Через полчаса он звонил домой Корнилову.
– Виктор Львович? Это Крымов. Ты не подскажешь, куда это подевался Эдик Астраханов?
– Послушай, Крымов, ты хотя бы поздоровался для порядка. Зачем тебе Астраханов? Он уже тыщу лет как у нас не работает.
– Он что, уволился?
– Конечно, уволился. Он тебе сколько должен?
– С чего ты взял?
– Да он всем должен, назанимал кучу денег и смылся…
– И что, так никому и не отдал до сих пор?
– Представь себе, никому.
– А на что он занимал и в каких суммах?
– Говорил, что у него с дочерью что-то, но у нас ни адреса его ростовского, ничего… Звонили в Ростов, просили навести о нем справки. Представь, там он был на хорошем счету, а к нам перебрался по семейным обстоятельствам. Короче, темная лошадка. Возможно, что здесь, в С., живет его семья, но с фамилией Астрахановы мы никого не нашли… Скорее всего его жена или просто мать его дочери, в случае если они не были зарегистрированы, живет или жила где-то поблизости.

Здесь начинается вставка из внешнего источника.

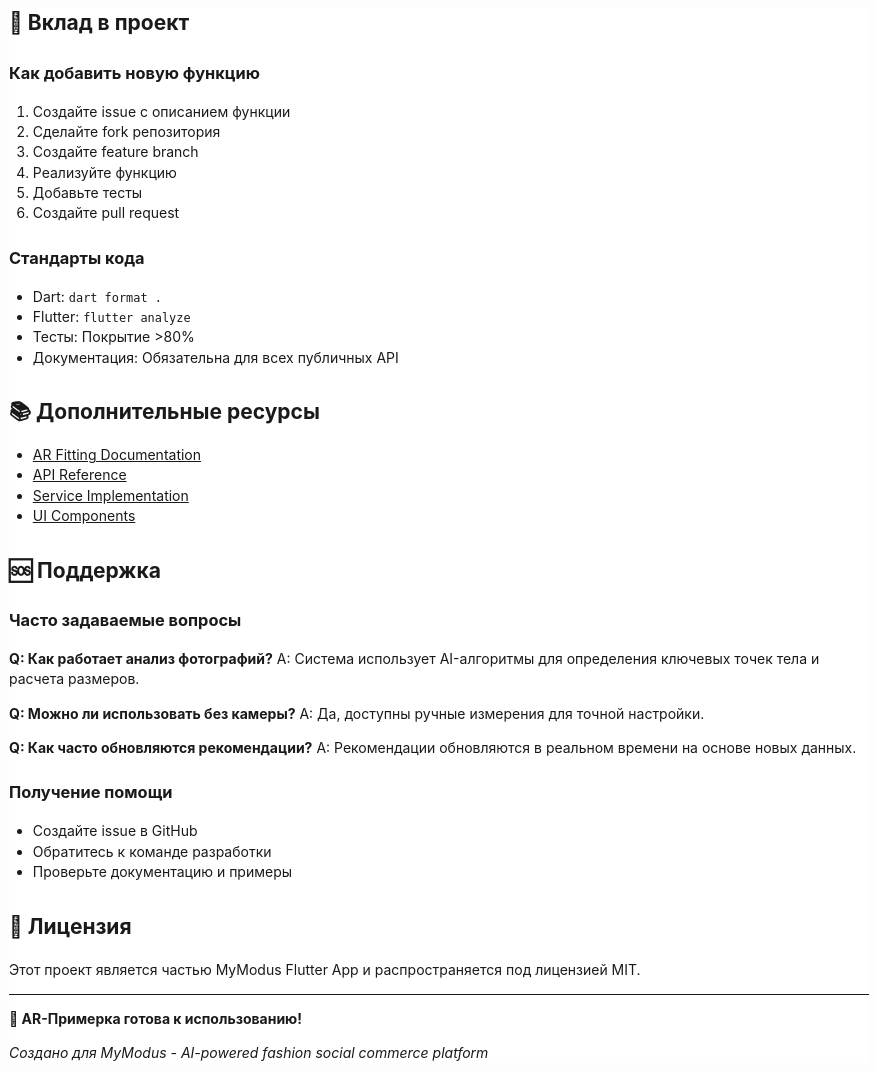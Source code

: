 ## 🤝 Вклад в проект

### Как добавить новую функцию

1. Создайте issue с описанием функции
2. Сделайте fork репозитория
3. Создайте feature branch
4. Реализуйте функцию
5. Добавьте тесты
6. Создайте pull request

### Стандарты кода

- Dart: `dart format .`
- Flutter: `flutter analyze`
- Тесты: Покрытие >80%
- Документация: Обязательна для всех публичных API

## 📚 Дополнительные ресурсы

- [AR Fitting Documentation](AR_FITTING_DOCUMENTATION.md)
- [API Reference](backend/lib/handlers/ar_fitting_handler.dart)
- [Service Implementation](backend/lib/services/ar_fitting_service.dart)
- [UI Components](frontend/lib/screens/ar_fitting_screen.dart)

## 🆘 Поддержка

### Часто задаваемые вопросы

**Q: Как работает анализ фотографий?**
A: Система использует AI-алгоритмы для определения ключевых точек тела и расчета размеров.

**Q: Можно ли использовать без камеры?**
A: Да, доступны ручные измерения для точной настройки.

**Q: Как часто обновляются рекомендации?**
A: Рекомендации обновляются в реальном времени на основе новых данных.

### Получение помощи

- Создайте issue в GitHub
- Обратитесь к команде разработки
- Проверьте документацию и примеры

## 📄 Лицензия

Этот проект является частью MyModus Flutter App и распространяется под лицензией MIT.

---

**🎉 AR-Примерка готова к использованию!**

*Создано для MyModus - AI-powered fashion social commerce platform*
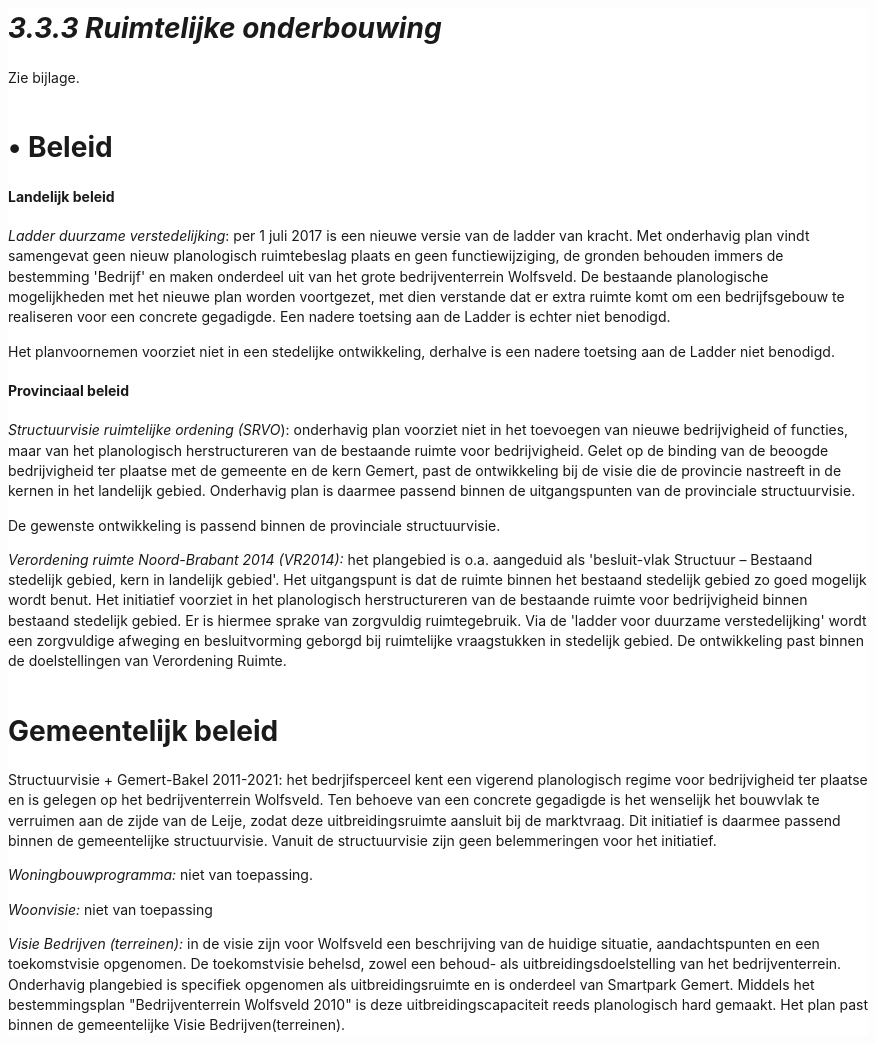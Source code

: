 # <span id="page-25-3"></span>*3.3.3 Ruimtelijke onderbouwing*

Zie bijlage.

# • **Beleid**

#### Landelijk beleid

*Ladder duurzame verstedelijking*: per 1 juli 2017 is een nieuwe versie van de ladder van kracht. Met onderhavig plan vindt samengevat geen nieuw planologisch ruimtebeslag plaats en geen functiewijziging, de gronden behouden immers de bestemming 'Bedrijf' en maken onderdeel uit van het grote bedrijventerrein Wolfsveld. De bestaande planologische mogelijkheden met het nieuwe plan worden voortgezet, met dien verstande dat er extra ruimte komt om een bedrijfsgebouw te realiseren voor een concrete gegadigde. Een nadere toetsing aan de Ladder is echter niet benodigd.

Het planvoornemen voorziet niet in een stedelijke ontwikkeling, derhalve is een nadere toetsing aan de Ladder niet benodigd.

#### Provinciaal beleid

*Structuurvisie ruimtelijke ordening (SRVO*): onderhavig plan voorziet niet in het toevoegen van nieuwe bedrijvigheid of functies, maar van het planologisch herstructureren van de bestaande ruimte voor bedrijvigheid. Gelet op de binding van de beoogde bedrijvigheid ter plaatse met de gemeente en de kern Gemert, past de ontwikkeling bij de visie die de provincie nastreeft in de kernen in het landelijk gebied. Onderhavig plan is daarmee passend binnen de uitgangspunten van de provinciale structuurvisie.

De gewenste ontwikkeling is passend binnen de provinciale structuurvisie.

*Verordening ruimte Noord-Brabant 2014 (VR2014):* het plangebied is o.a. aangeduid als 'besluit-vlak Structuur – Bestaand stedelijk gebied, kern in landelijk gebied'. Het uitgangspunt is dat de ruimte binnen het bestaand stedelijk gebied zo goed mogelijk wordt benut. Het initiatief voorziet in het planologisch herstructureren van de bestaande ruimte voor bedrijvigheid binnen bestaand stedelijk gebied. Er is hiermee sprake van zorgvuldig ruimtegebruik. Via de 'ladder voor duurzame verstedelijking' wordt een zorgvuldige afweging en besluitvorming geborgd bij ruimtelijke vraagstukken in stedelijk gebied. De ontwikkeling past binnen de doelstellingen van Verordening Ruimte.

# Gemeentelijk beleid

Structuurvisie + Gemert-Bakel 2011-2021: het bedrjifsperceel kent een vigerend planologisch regime voor bedrijvigheid ter plaatse en is gelegen op het bedrijventerrein Wolfsveld. Ten behoeve van een concrete gegadigde is het wenselijk het bouwvlak te verruimen aan de zijde van de Leije, zodat deze uitbreidingsruimte aansluit bij de marktvraag. Dit initiatief is daarmee passend binnen de gemeentelijke structuurvisie. Vanuit de structuurvisie zijn geen belemmeringen voor het initiatief.

*Woningbouwprogramma:* niet van toepassing.

*Woonvisie:* niet van toepassing

*Visie Bedrijven (terreinen):* in de visie zijn voor Wolfsveld een beschrijving van de huidige situatie, aandachtspunten en een toekomstvisie opgenomen. De toekomstvisie behelsd, zowel een behoud- als uitbreidingsdoelstelling van het bedrijventerrein. Onderhavig plangebied is specifiek opgenomen als uitbreidingsruimte en is onderdeel van Smartpark Gemert. Middels het bestemmingsplan "Bedrijventerrein Wolfsveld 2010" is deze uitbreidingscapaciteit reeds planologisch hard gemaakt. Het plan past binnen de gemeentelijke Visie Bedrijven(terreinen).
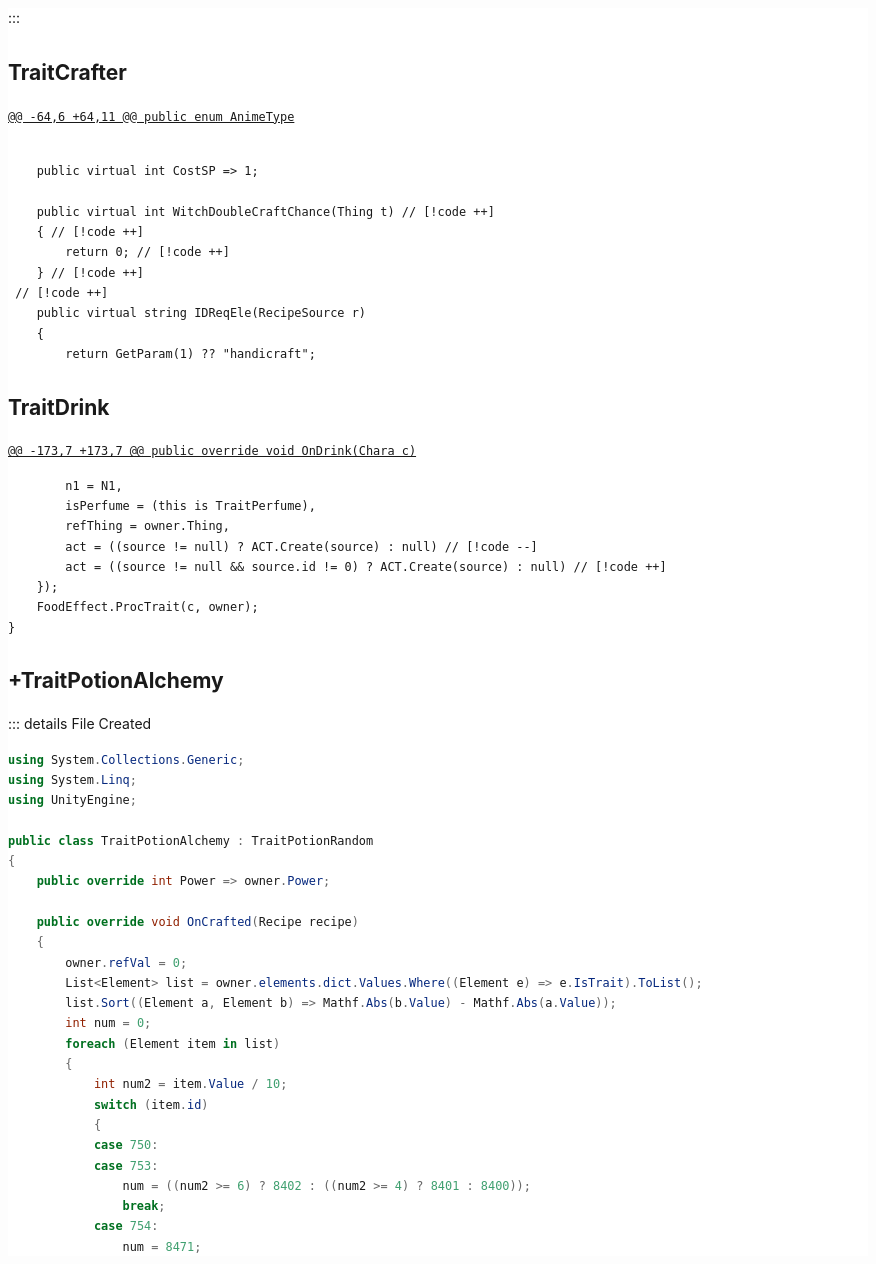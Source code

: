 :::
## TraitCrafter

[`@@ -64,6 +64,11 @@ public enum AnimeType`](https://github.com/Elin-Modding-Resources/Elin-Decompiled/blob/a6199997ccf9f4f15286cb62d626708dd9203fdd/Elin/TraitCrafter.cs#L64-L69)
```cs:line-numbers=64

	public virtual int CostSP => 1;

	public virtual int WitchDoubleCraftChance(Thing t) // [!code ++]
	{ // [!code ++]
		return 0; // [!code ++]
	} // [!code ++]
 // [!code ++]
	public virtual string IDReqEle(RecipeSource r)
	{
		return GetParam(1) ?? "handicraft";
```

## TraitDrink

[`@@ -173,7 +173,7 @@ public override void OnDrink(Chara c)`](https://github.com/Elin-Modding-Resources/Elin-Decompiled/blob/a6199997ccf9f4f15286cb62d626708dd9203fdd/Elin/TraitDrink.cs#L173-L179)
```cs:line-numbers=173
		n1 = N1,
		isPerfume = (this is TraitPerfume),
		refThing = owner.Thing,
		act = ((source != null) ? ACT.Create(source) : null) // [!code --]
		act = ((source != null && source.id != 0) ? ACT.Create(source) : null) // [!code ++]
	});
	FoodEffect.ProcTrait(c, owner);
}
```

## +TraitPotionAlchemy

::: details File Created
```cs
using System.Collections.Generic;
using System.Linq;
using UnityEngine;

public class TraitPotionAlchemy : TraitPotionRandom
{
	public override int Power => owner.Power;

	public override void OnCrafted(Recipe recipe)
	{
		owner.refVal = 0;
		List<Element> list = owner.elements.dict.Values.Where((Element e) => e.IsTrait).ToList();
		list.Sort((Element a, Element b) => Mathf.Abs(b.Value) - Mathf.Abs(a.Value));
		int num = 0;
		foreach (Element item in list)
		{
			int num2 = item.Value / 10;
			switch (item.id)
			{
			case 750:
			case 753:
				num = ((num2 >= 6) ? 8402 : ((num2 >= 4) ? 8401 : 8400));
				break;
			case 754:
				num = 8471;
```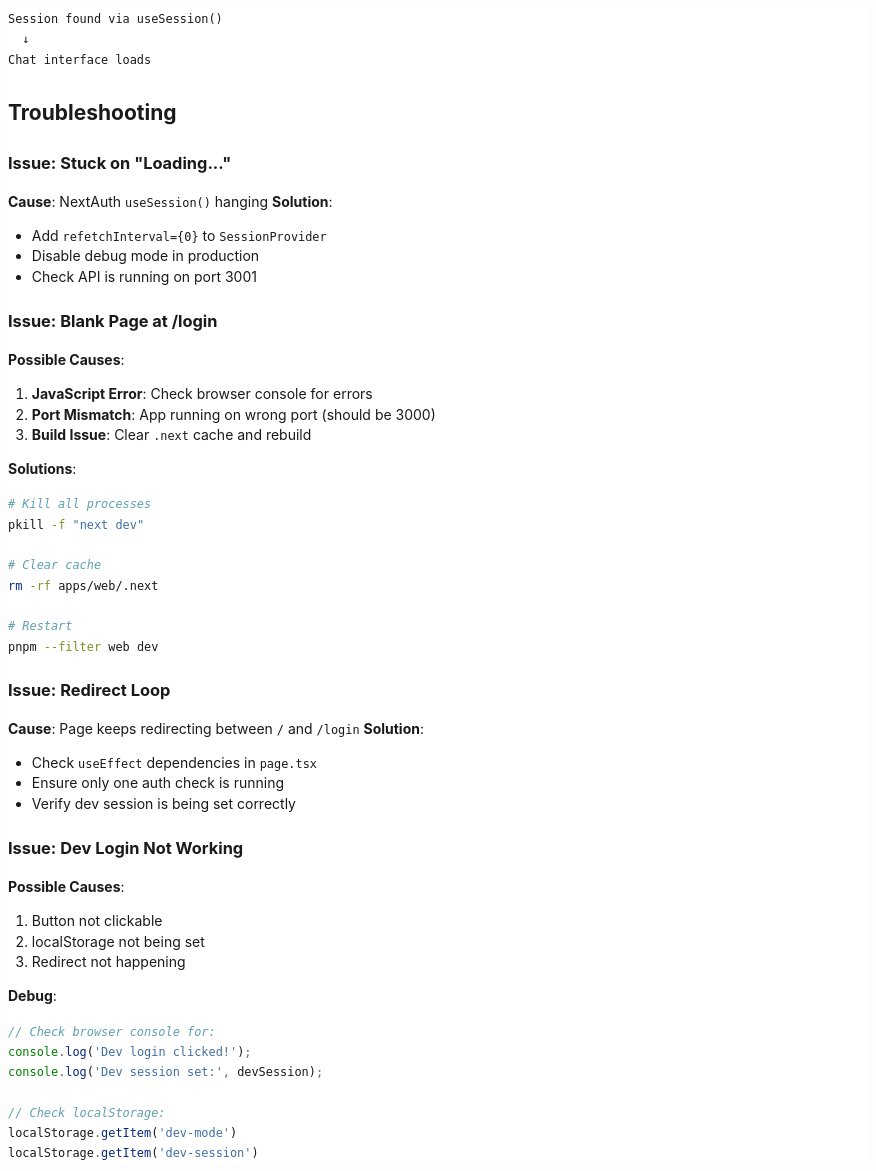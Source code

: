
 ```
Session found via useSession()
  ↓
Chat interface loads
```

## Troubleshooting

### Issue: Stuck on "Loading..."
**Cause**: NextAuth `useSession()` hanging
**Solution**: 
- Add `refetchInterval={0}` to `SessionProvider`
- Disable debug mode in production
- Check API is running on port 3001

### Issue: Blank Page at /login
**Possible Causes**:
1. **JavaScript Error**: Check browser console for errors
2. **Port Mismatch**: App running on wrong port (should be 3000)
3. **Build Issue**: Clear `.next` cache and rebuild

**Solutions**:
```bash
# Kill all processes
pkill -f "next dev"

# Clear cache
rm -rf apps/web/.next

# Restart
pnpm --filter web dev
```

### Issue: Redirect Loop
**Cause**: Page keeps redirecting between `/` and `/login`
**Solution**:
- Check `useEffect` dependencies in `page.tsx`
- Ensure only one auth check is running
- Verify dev session is being set correctly

### Issue: Dev Login Not Working
**Possible Causes**:
1. Button not clickable
2. localStorage not being set
3. Redirect not happening

**Debug**:
```typescript
// Check browser console for:
console.log('Dev login clicked!');
console.log('Dev session set:', devSession);

// Check localStorage:
localStorage.getItem('dev-mode')
localStorage.getItem('dev-session')
```
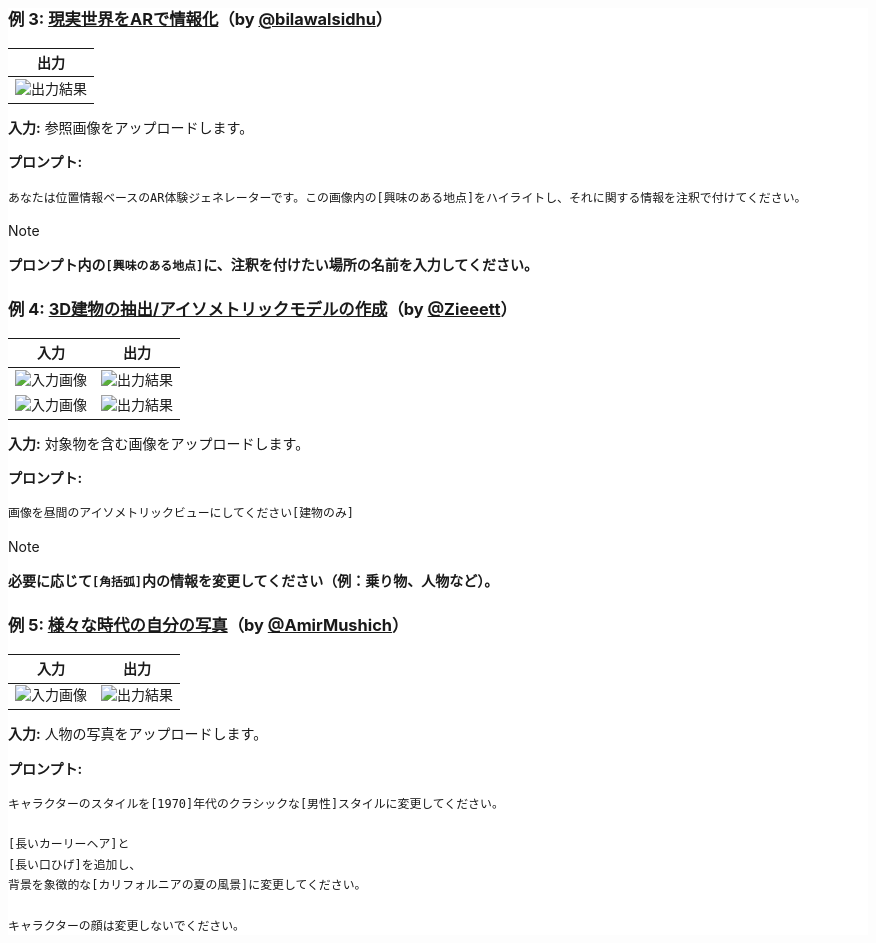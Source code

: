 
### 例 3: [現実世界をARで情報化](https://x.com/bilawalsidhu/status/1960529167742853378)（by [@bilawalsidhu](https://x.com/bilawalsidhu)）

| 出力 |
|:---:|
| <img src="images/case3/output.jpg" width="300" alt="出力結果"> |

**入力:** 参照画像をアップロードします。

**プロンプト:**

```
あなたは位置情報ベースのAR体験ジェネレーターです。この画像内の[興味のある地点]をハイライトし、それに関する情報を注釈で付けてください。
```

> [!NOTE]
> **プロンプト内の`[興味のある地点]`に、注釈を付けたい場所の名前を入力してください。**


### 例 4: [3D建物の抽出/アイソメトリックモデルの作成](https://x.com/Zieeett/status/1960420874806247762)（by [@Zieeett](https://x.com/Zieeett)）

| 入力 | 出力 |
|:---:|:---:|
| <img src="images/case4/input.jpg" width="300" alt="入力画像"> | <img src="images/case4/output.jpg" width="300" alt="出力結果"> |
| <img src="images/case4/input2.jpg" width="300" alt="入力画像"> | <img src="images/case4/output2.jpg" width="300" alt="出力結果"> |

**入力:** 対象物を含む画像をアップロードします。

**プロンプト:**

```
画像を昼間のアイソメトリックビューにしてください[建物のみ]
```

> [!NOTE]
> **必要に応じて`[角括弧]`内の情報を変更してください（例：乗り物、人物など）。**


### 例 5: [様々な時代の自分の写真](https://x.com/AmirMushich/status/1960810850224091439)（by [@AmirMushich](https://x.com/AmirMushich)）

| 入力 | 出力 |
|:---:|:---:|
| <img src="images/case5/input.jpg" width="300" alt="入力画像"> | <img src="images/case5/output.jpg" width="300" alt="出力結果"> |

**入力:** 人物の写真をアップロードします。

**プロンプト:**

```
キャラクターのスタイルを[1970]年代のクラシックな[男性]スタイルに変更してください。

[長いカーリーヘア]と
[長い口ひげ]を追加し、
背景を象徴的な[カリフォルニアの夏の風景]に変更してください。

キャラクターの顔は変更しないでください。
```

– А вы не интересовались, с ним ничего не произошло?
– Да кто его знает… Он как-то быстро уволился, мы даже сообразить толком не успели, что он всем задолжал, чертяка…
– А что он вообще из себя представлял?
– Крымов, с чего ты им так заинтересовался-то?
– Так ведь он пытался расследовать дело Валентины Огинцевой, процентщицы…
– Понятно. И как это я раньше не догадался. Уверен, что ты понапрасну тратишь время. Не было там никакого убийства, если ты именно это имеешь в виду. Я сам лично изучал результаты вскрытия – она скончалась от порезов…
– Ну и что? Ее МОГЛИ ПОРЕЗАТЬ.
– Крымов, вечно ты что-нибудь придумаешь. Короче, так. Если ты заинтересовался Астрахановым, я могу дать тебе его фотографию и личное дело, подъезжай завтра.
– Спасибо. А кому принадлежат, вернее, принадлежали обрубки ног?
– Елене Сажиной, студентке из Липовки. Знаешь, Крымов, у меня такой страшный случай за всю мою службу – первый раз. Трудно себе представить, что этот урод до сих пор разгуливает на свободе.
– А как ты думаешь, могут ли эти преступления быть связаны?
– Какие именно?
– Не телефонный это разговор, конечно, но, похоже, все те дела, которые сейчас находятся у меня в агентстве, связанные с исчезновением девушек, – одного поля ягоды… А теперь еще и Юля Земцова пропала, они с Шубиным поехали в М., тоже, кстати, из-за студенток, которые сгинули еще осенью; ее увезли или, может, она сама уехала вот прямо совсем недавно, с час тому назад, с одного частного подворья, кажется, на снегоходе…
– А Шубин? Он что же, ничего не видел?
– В том-то и дело, что нет. Они с другом побежали к воротам, а она осталась на крыльце. Все произошло в считанные секунды, они вернулись, а Юли нигде нет…
А за домом на дороге след, вроде как от снегохода, потому что больше ни на чем там не проедешь, снега-то сколько навалило!
– Ты бы подъехал, Крымов, – изменившимся тоном произнес Корнилов. – Боюсь, что ты прав…
– Сейчас не могу, у меня дело есть одно, а вот завтра утром буду у тебя. Поделюсь информацией. Жалко, что у тебя нет снегохода…
Крымов положил трубку и поймал настороженный взгляд Нади, внимательно следившей за каждым его движением и слушавшей каждое его слово. Она ревновала его к пропавшей Юле, но молчала, потому что понимала: подруге сейчас грозит опасность, а потому ревность неуместна. Во всяком случае, ПОКА.